Writing for the majority, Chief Justice Roberts indicated that because the language being challenged was somewhat ambiguous the Court had to look to the broader structure of the ACA.  He then wrote:

“The combination of no tax credits and an ineffective coverage requirement could well push a State’s individual insurance market into a death spiral. It is implausible that Congress meant the Act to operate in this manner. Congress made the guaranteed issue and community rating requirements applicable in every State in the Nation, but those requirements only work when combined with the coverage requirement and tax credits. It thus stands to reason that Congress meant for those provisions to apply in every State as well.”   

Roberts was joined by Justices Kennedy, Ginsburg, Breyer, Sotomayor, and Kagan with Justice Scalia writing the opinion for the minority which also included Justices Thomas and Alito.

As a practical matter the decision may have struck down one of the last most significant legal challenges to the law. To a certain extent it offered some relief to the majority party Republicans who had been considering various options to temporarily patch together an extension of the tax credits while also denouncing the law at the same time.  The discussion taking place in the Senate and House would have extended the credits for a period of time such as two years (delaying any major decisions until the next Administration) but a final strategy had not been settled on and it may not have been able to get the support of enough Republicans.
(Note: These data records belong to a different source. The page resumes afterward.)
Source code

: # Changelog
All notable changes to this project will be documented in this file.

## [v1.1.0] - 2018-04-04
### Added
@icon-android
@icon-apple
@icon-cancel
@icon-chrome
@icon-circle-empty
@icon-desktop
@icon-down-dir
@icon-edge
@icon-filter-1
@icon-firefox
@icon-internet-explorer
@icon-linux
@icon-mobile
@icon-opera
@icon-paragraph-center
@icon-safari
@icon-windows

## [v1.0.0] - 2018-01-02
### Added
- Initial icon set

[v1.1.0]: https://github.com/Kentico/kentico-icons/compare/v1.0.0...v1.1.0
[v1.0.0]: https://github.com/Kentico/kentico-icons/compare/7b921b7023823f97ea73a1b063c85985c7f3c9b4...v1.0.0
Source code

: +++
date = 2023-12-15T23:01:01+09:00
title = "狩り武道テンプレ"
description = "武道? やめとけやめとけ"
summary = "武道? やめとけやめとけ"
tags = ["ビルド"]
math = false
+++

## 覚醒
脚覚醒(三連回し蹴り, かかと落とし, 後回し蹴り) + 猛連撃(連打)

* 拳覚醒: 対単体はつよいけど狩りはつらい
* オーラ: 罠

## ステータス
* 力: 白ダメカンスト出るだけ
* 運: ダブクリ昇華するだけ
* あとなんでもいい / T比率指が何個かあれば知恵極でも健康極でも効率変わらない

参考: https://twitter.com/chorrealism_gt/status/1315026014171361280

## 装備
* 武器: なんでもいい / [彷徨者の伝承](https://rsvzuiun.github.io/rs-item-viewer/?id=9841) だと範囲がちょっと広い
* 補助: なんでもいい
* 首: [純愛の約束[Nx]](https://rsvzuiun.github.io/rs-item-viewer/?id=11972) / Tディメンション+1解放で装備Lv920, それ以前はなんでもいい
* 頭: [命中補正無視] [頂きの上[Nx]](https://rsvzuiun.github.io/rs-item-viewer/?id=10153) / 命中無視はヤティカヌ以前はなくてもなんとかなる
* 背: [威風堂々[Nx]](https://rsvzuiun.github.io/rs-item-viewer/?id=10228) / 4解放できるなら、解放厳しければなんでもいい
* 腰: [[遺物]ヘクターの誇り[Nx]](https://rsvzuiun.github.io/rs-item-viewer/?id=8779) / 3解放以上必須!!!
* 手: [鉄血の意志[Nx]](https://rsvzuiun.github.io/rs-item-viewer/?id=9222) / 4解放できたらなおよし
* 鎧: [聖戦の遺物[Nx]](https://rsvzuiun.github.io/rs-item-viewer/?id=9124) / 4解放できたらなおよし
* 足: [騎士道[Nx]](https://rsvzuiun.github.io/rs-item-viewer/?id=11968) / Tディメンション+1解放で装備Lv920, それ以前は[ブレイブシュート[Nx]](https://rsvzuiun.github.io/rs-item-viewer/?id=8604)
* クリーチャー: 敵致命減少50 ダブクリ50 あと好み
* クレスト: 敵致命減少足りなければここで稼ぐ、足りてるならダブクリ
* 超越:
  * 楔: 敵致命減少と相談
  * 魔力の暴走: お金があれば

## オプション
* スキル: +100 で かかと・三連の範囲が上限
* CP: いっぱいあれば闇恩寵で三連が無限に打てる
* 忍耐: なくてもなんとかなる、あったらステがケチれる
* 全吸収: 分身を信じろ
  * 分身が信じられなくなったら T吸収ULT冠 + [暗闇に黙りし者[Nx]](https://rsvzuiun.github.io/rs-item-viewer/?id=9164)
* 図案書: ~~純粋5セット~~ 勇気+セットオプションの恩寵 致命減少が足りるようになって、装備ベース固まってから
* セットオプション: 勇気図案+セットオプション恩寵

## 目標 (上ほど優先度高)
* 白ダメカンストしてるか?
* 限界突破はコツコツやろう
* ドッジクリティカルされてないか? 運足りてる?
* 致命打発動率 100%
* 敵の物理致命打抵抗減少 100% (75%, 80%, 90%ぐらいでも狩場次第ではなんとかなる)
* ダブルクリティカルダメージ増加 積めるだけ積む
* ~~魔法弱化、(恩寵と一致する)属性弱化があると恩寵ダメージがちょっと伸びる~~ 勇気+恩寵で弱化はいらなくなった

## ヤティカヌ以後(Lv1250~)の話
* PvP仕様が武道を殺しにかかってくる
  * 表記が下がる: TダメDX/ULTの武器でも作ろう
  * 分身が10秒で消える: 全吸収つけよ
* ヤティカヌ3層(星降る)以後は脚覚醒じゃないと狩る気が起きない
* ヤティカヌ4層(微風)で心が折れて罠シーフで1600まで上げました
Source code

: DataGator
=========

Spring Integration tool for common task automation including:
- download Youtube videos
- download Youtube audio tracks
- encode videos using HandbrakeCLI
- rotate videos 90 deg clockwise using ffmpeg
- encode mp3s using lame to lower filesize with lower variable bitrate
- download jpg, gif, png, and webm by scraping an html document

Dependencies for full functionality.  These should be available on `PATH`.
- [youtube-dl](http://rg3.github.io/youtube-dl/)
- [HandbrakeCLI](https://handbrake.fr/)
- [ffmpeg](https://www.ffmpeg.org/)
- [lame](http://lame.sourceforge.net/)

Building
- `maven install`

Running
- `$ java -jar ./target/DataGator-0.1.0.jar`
The President praised the Court decision that is likely to ensure that the ACA remains intact for the rest of his term. It also leaves open from a more technical and political aspect the question of what the Republican leadership will do with their budget reconciliation opportunity. They could still use it to attempt a more political statement and repeal of the ACA but last week’s new projections by the Congressional Budget Office (CBO) projects that repealing the law would actually worsen the deficit.

The CBO said in an updated review that repeal of the ACA would increase the deficit by at least $137 billion over the next ten years. That projection was based on a new “dynamic” budget scoring tool with the traditional budget scoring calculating a repeal costing moiré than $350 billion over ten years. The CBO report also calculated that in addition to deficit problems, 19 million people would lose health insurance in 2016 rising to 24 million people losing coverage by the end of the decade.

If congressional leadership attempts to use the reconciliation process the narrow requirements of reconciliation does not allow changes in law that will worsen the deficit.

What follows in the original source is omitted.